§ **TASK DESCRIPTION**:
Scan the records below for the word "constructors". Copy each line where it appears.

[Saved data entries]

==========

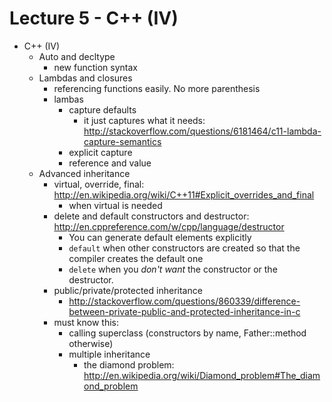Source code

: # Lecture 5 - C++ (IV)

- C++ (IV)
    - Auto and decltype
        - new function syntax
    - Lambdas and closures
        - referencing functions easily. No more parenthesis
        - lambas
            - capture defaults
                - it just captures what it needs:
                  http://stackoverflow.com/questions/6181464/c11-lambda-capture-semantics
            - explicit capture
            - reference and value
    - Advanced inheritance
        - virtual, override, final: http://en.wikipedia.org/wiki/C++11#Explicit_overrides_and_final
            - when virtual is needed
        - delete and default constructors and destructor: http://en.cppreference.com/w/cpp/language/destructor
            - You can generate default elements explicitly
            - `default` when other constructors are created so that the compiler creates the default 
              one
            - `delete` when you _don't want_ the constructor or the destructor.
        - public/private/protected inheritance
            - http://stackoverflow.com/questions/860339/difference-between-private-public-and-protected-inheritance-in-c
        - must know this:
            - calling superclass (constructors by name, Father::method otherwise)
            - multiple inheritance
                - the diamond problem: http://en.wikipedia.org/wiki/Diamond_problem#The_diamond_problem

==========

§ **RESPONSE TO THE EXERCISE**:
        - delete and default constructors and destructor: http://en.cppreference.com/w/cpp/language/destructor
            - `default` when other constructors are created so that the compiler creates the default 
            - calling superclass (constructors by name, Father::method otherwise)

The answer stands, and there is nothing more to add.